Your thoughts are disjointed and jumbled – they do not belong on paper yet. Its obvious you are opinionated due to an inbred frustration with not knowing the right path to wealth. For the most part, you aren’t to blame. However, in our society, there is a very specific formula for gaining respect and higher earning power – education. The better the education / the better you do at the education process, the more society can trust you to make the right decisions regarding resources (e.g., even you have a brilliant idea, and you’re an uneducated bufoon with no track record of academic success, I wouldnt give you a fucking dollar to play with). Education is a universal metric. And jobs like “investment banking,” “management consulting,” “private equity,” “engineer,” “physician,” “J.D.,” “Ph.D.” are all in the same bucket … if you dont want to let luck guide you by the balls to wealth, you’ll do well to invest in your education rather than try to “hustle” your way to the top.

Oh, and your personal level of misery / difficulty / lack of work-life balance, is a good metric for how well you are positioned to eventually reach wealth (guaranteed)

Al’s an asshole, but besides that he has it all wrong. Fariku’s thoughts are disjointed and jumbled, hmmm? Looks like someone didn’t have a mirror handy.

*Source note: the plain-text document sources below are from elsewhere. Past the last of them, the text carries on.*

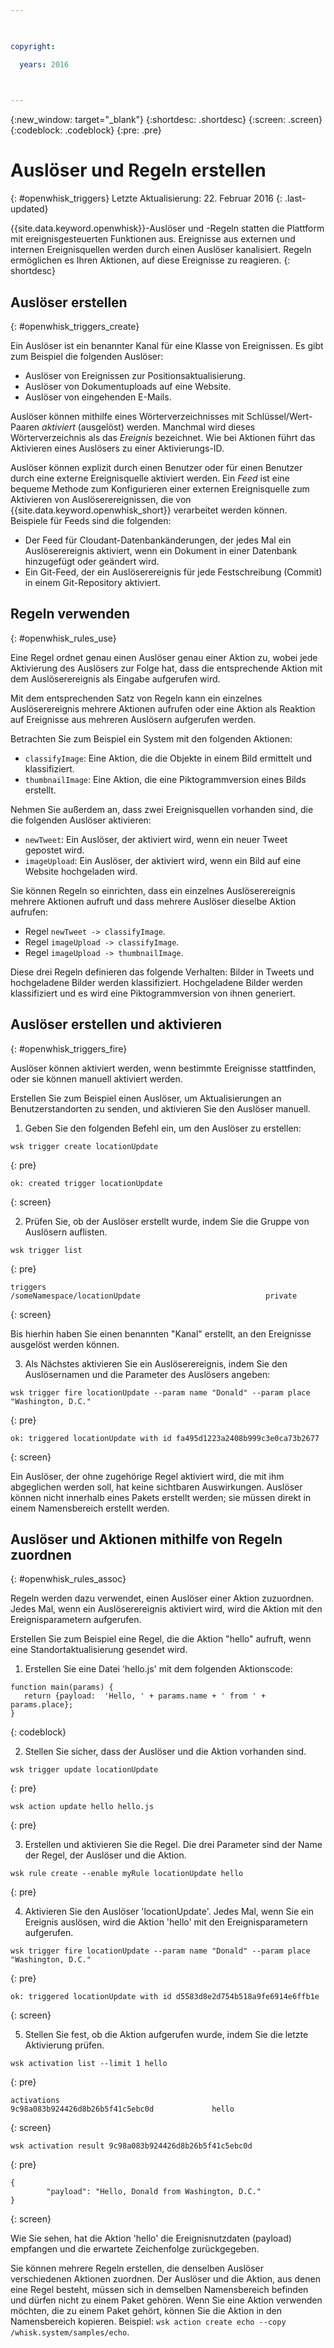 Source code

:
 ```yaml
---

 

copyright:

  years: 2016

 

---
```


{:new_window: target="_blank"}
{:shortdesc: .shortdesc}
{:screen: .screen}
{:codeblock: .codeblock}
{:pre: .pre}

# Auslöser und Regeln erstellen
{: #openwhisk_triggers}
Letzte Aktualisierung: 22. Februar 2016
{: .last-updated}

{{site.data.keyword.openwhisk}}-Auslöser und -Regeln statten die Plattform mit ereignisgesteuerten Funktionen aus. Ereignisse aus externen und internen Ereignisquellen werden durch einen Auslöser kanalisiert. Regeln ermöglichen es Ihren Aktionen, auf diese Ereignisse zu reagieren.
{: shortdesc}

## Auslöser erstellen
{: #openwhisk_triggers_create}

Ein Auslöser ist ein benannter Kanal für eine Klasse von Ereignissen. Es gibt zum Beispiel die folgenden Auslöser:
- Auslöser von Ereignissen zur Positionsaktualisierung.
- Auslöser von Dokumentuploads auf eine Website.
- Auslöser von eingehenden E-Mails.

Auslöser können mithilfe eines Wörterverzeichnisses mit Schlüssel/Wert-Paaren *aktiviert* (ausgelöst) werden. Manchmal wird dieses Wörterverzeichnis als das *Ereignis* bezeichnet. Wie bei Aktionen führt das Aktivieren eines Auslösers zu einer Aktivierungs-ID.

Auslöser können explizit durch einen Benutzer oder für einen Benutzer durch eine externe Ereignisquelle aktiviert werden. Ein *Feed* ist eine bequeme Methode zum Konfigurieren einer externen Ereignisquelle zum Aktivieren von Auslöserereignissen, die von {{site.data.keyword.openwhisk_short}} verarbeitet werden können. Beispiele für Feeds sind die folgenden:
- Der Feed für Cloudant-Datenbankänderungen, der jedes Mal ein Auslöserereignis aktiviert, wenn ein Dokument in einer Datenbank hinzugefügt oder geändert wird.
- Ein Git-Feed, der ein Auslöserereignis für jede Festschreibung (Commit) in einem Git-Repository aktiviert.

## Regeln verwenden
{: #openwhisk_rules_use}

Eine Regel ordnet genau einen Auslöser genau einer Aktion zu, wobei jede Aktivierung des Auslösers zur Folge hat, dass die entsprechende Aktion mit dem Auslöserereignis als Eingabe aufgerufen wird.

Mit dem entsprechenden Satz von Regeln kann ein einzelnes Auslöserereignis mehrere Aktionen aufrufen oder eine Aktion als Reaktion auf Ereignisse aus mehreren Auslösern aufgerufen werden.

Betrachten Sie zum Beispiel ein System mit den folgenden Aktionen:
- `classifyImage`: Eine Aktion, die die Objekte in einem Bild ermittelt und klassifiziert.
- `thumbnailImage`: Eine Aktion, die eine Piktogrammversion eines Bilds erstellt.

Nehmen Sie außerdem an, dass zwei Ereignisquellen vorhanden sind, die die folgenden Auslöser aktivieren:
- `newTweet`: Ein Auslöser, der aktiviert wird, wenn ein neuer Tweet gepostet wird.
- `imageUpload`: Ein Auslöser, der aktiviert wird, wenn ein Bild auf eine Website hochgeladen wird.

Sie können Regeln so einrichten, dass ein einzelnes Auslöserereignis mehrere Aktionen aufruft und dass mehrere Auslöser dieselbe Aktion aufrufen:
- Regel `newTweet -> classifyImage`.
- Regel `imageUpload -> classifyImage`.
- Regel `imageUpload -> thumbnailImage`.

Diese drei Regeln definieren das folgende Verhalten: Bilder in Tweets und hochgeladene Bilder werden klassifiziert. Hochgeladene Bilder werden klassifiziert und es wird eine Piktogrammversion von ihnen generiert. 

## Auslöser erstellen und aktivieren
{: #openwhisk_triggers_fire}

Auslöser können aktiviert werden, wenn bestimmte Ereignisse stattfinden, oder sie können manuell aktiviert werden.

Erstellen Sie zum Beispiel einen Auslöser, um Aktualisierungen an Benutzerstandorten zu senden, und aktivieren Sie den Auslöser manuell.

1. Geben Sie den folgenden Befehl ein, um den Auslöser zu erstellen:
 
  ```
wsk trigger create locationUpdate
  ```
  {: pre}
 
  ```
ok: created trigger locationUpdate
  ```
  {: screen}

2. Prüfen Sie, ob der Auslöser erstellt wurde, indem Sie die Gruppe von Auslösern auflisten.

  ```
wsk trigger list
  ```
  {: pre}
 
  ```
triggers
  /someNamespace/locationUpdate                            private
  ```
  {: screen}

  Bis hierhin haben Sie einen benannten "Kanal" erstellt, an den Ereignisse ausgelöst werden können.

3. Als Nächstes aktivieren Sie ein Auslöserereignis, indem Sie den Auslösernamen und die Parameter des Auslösers angeben:

  ```
wsk trigger fire locationUpdate --param name "Donald" --param place "Washington, D.C."
  ```
  {: pre}

  ```
ok: triggered locationUpdate with id fa495d1223a2408b999c3e0ca73b2677
  ```
  {: screen}

Ein Auslöser, der ohne zugehörige Regel aktiviert wird, die mit ihm abgeglichen werden soll, hat keine sichtbaren Auswirkungen. Auslöser können nicht innerhalb eines Pakets erstellt werden; sie müssen direkt in einem Namensbereich erstellt werden. 

## Auslöser und Aktionen mithilfe von Regeln zuordnen
{: #openwhisk_rules_assoc}

Regeln werden dazu verwendet, einen Auslöser einer Aktion zuzuordnen. Jedes Mal, wenn ein Auslöserereignis aktiviert wird, wird die Aktion mit den Ereignisparametern aufgerufen.

Erstellen Sie zum Beispiel eine Regel, die die Aktion "hello" aufruft, wenn eine Standortaktualisierung gesendet wird. 

1. Erstellen Sie eine Datei 'hello.js' mit dem folgenden Aktionscode:
  
  ```
function main(params) {
     return {payload:  'Hello, ' + params.name + ' from ' + params.place};
  }
  ```
  {: codeblock}

2. Stellen Sie sicher, dass der Auslöser und die Aktion vorhanden sind.
  
  ```
wsk trigger update locationUpdate
  ```
  {: pre}
  
  ```
wsk action update hello hello.js
  ```
  {: pre}

3. Erstellen und aktivieren Sie die Regel. Die drei Parameter sind der Name der Regel, der Auslöser und die Aktion.
  
  ```
wsk rule create --enable myRule locationUpdate hello
  ```
  {: pre}

4. Aktivieren Sie den Auslöser 'locationUpdate'. Jedes Mal, wenn Sie ein Ereignis auslösen, wird die Aktion 'hello' mit den Ereignisparametern aufgerufen. 
  ```
wsk trigger fire locationUpdate --param name "Donald" --param place "Washington, D.C."
  ```
  {: pre}
  
  ```
ok: triggered locationUpdate with id d5583d8e2d754b518a9fe6914e6ffb1e
  ```
  {: screen}

5. Stellen Sie fest, ob die Aktion aufgerufen wurde, indem Sie die letzte Aktivierung prüfen.
  
  ```
wsk activation list --limit 1 hello
  ```
  {: pre}
  
  ```
activations
  9c98a083b924426d8b26b5f41c5ebc0d             hello
  ```
  {: screen}
  
  ```
wsk activation result 9c98a083b924426d8b26b5f41c5ebc0d
  ```
  {: pre}
  ```
  {
          "payload": "Hello, Donald from Washington, D.C."
  }
  ```
  {: screen}

  Wie Sie sehen, hat die Aktion 'hello' die Ereignisnutzdaten (payload) empfangen und die erwartete Zeichenfolge zurückgegeben.

Sie können mehrere Regeln erstellen, die denselben Auslöser verschiedenen Aktionen zuordnen. Der Auslöser und die Aktion, aus denen eine Regel besteht, müssen sich in demselben Namensbereich befinden und dürfen nicht zu einem Paket gehören. Wenn Sie eine Aktion verwenden möchten, die zu einem Paket gehört, können Sie die Aktion in den Namensbereich kopieren. Beispiel: `wsk action create echo --copy /whisk.system/samples/echo`.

So education is the path to success. Nevermind the many college dropouts who skipped the degrees and went on to become industry titans. Besides them, Apple once hired a 14 year old straight from 8th grade to develop Quicktime products (the kid couldn’t even program, he was just really persuasive and persistent (google Tom Williams Apple)). Clever networking (also, being born rich) is much more valuable than a 4.0 gpa. As the author noted, look at Dubya.

America is no meritocracy. The social mobility in this country is actually disappointing. The real solution is either a.) moving to one of those small european countries with amazing standards of both living and education, or b.) voting, so that America can become like those small (socialist, btw) european countries with amazing standards of both living and education.

Also, Fariku, I have plenty of confidence in your ability to eventually reach wealth.